Nailya Alexander Gallery is pleased to present Alexander Zhitomirsky: Photomontages 1931-1973, the first exhibition in New York featuring artwork by the “Soviet Heartfield.” Nailya Alexander Gallery is located at 24 W. 57th Street, #501, NYC, 10019. Gallery hours are Tues.‐Sat., 11 a.m.‐6 p.m.

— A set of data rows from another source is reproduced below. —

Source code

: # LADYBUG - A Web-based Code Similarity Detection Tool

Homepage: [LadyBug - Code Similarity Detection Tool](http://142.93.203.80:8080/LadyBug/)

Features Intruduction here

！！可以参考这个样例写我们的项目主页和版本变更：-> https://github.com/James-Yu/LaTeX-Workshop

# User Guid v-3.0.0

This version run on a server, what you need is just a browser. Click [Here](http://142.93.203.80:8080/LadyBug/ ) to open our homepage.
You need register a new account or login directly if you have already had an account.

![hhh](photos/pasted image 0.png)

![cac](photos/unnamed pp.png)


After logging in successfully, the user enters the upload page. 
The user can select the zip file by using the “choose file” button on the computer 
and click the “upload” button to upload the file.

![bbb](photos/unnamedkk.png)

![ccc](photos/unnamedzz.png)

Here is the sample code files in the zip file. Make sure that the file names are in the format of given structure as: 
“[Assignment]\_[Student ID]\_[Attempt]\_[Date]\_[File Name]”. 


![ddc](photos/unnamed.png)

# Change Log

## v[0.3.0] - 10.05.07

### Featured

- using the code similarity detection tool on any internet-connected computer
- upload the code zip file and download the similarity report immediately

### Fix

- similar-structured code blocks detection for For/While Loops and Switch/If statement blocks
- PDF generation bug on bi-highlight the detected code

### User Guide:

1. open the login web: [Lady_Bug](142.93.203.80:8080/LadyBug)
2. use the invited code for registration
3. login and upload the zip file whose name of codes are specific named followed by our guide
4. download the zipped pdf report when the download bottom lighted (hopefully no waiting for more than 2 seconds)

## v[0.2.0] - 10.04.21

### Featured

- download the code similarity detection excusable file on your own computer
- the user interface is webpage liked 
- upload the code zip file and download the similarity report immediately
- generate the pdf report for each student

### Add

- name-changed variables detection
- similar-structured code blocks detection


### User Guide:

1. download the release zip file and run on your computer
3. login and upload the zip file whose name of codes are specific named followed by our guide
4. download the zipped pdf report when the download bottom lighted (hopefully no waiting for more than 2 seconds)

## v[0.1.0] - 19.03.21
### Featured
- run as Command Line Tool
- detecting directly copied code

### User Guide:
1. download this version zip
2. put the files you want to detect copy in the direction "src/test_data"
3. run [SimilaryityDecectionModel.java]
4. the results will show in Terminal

Alexander Zhitomirsky (1907‐1993) was one of the key artists who developed the art of political photomontage and is named one of the greatest masters of the genre by the Soviet Encyclopedia (1977) alongside Alexander Rodchenko, El Lissitzky and Gustav Klutsis. Zhitomirsky moved to Moscow in 1925, where he studied with I.I. Mashkov at the Association of Artists of Revolutionary Russia until 1929 and continued his education in V.A. Favorsky’s class until 1931. During that time he illustrated a number of magazines and created posters as well as personal work. In 1930 Zhitomirsky started working for the Rabochaya Gazeta [Workers’ Newspaper] as a caricaturist and became the art director of both Industria Sotsializma [Socialist Industry] and Illustrirovannaya Gaseta [Illustrated Newspaper]. Zhitomirsky was influenced by the explosive effect of John Heartfield's photomontages on the pages of Arbeiter Illustrierte Zeitung and Rote Fahne, the leftist German publications which were being widely sold on news stands in Moscow in the late twenties and early thirties, though he only met him in person in 1957.
During WWII Zhitomirsky designed and illustrated a wide variety of publications for the front, including Front Illustrierte (1941‐1945), a magazine specially targeted to German soldiers and produced in German, Italian, Finnish, Romanian, Hungarian, and other languages. From 1950 through 1992, Zhitomirsky worked as the head art director of Soviet Union, a magazine published in more than 20 languages. Throughout the Cold War period Zhitomirsky created powerful propaganda photomontages on peace, disarmament, capitalist values, government leaders, and other themes dear to the Soviet regime. In 1967 he was named an Honorary Artist of the Russian Federation and in 1978 he received the title of People’s Artist of Russia. Zhitomirsky works are found in the collections of such museums as the National Gallery of Art, Washington, DC; Library of Congress, Washington, DC; Columbus Museum of Art, Columbus, OH; Jane Voorhees Zimmerli Art Museum at Rutgers University, New Brunswick, NJ; The Pushkin Museum of Fine Arts, Moscow; and the Museum of German History, Berlin, Germany. The new book Alexander Zhitomirsky: Personal Collages 1931-1935 is available at the gallery.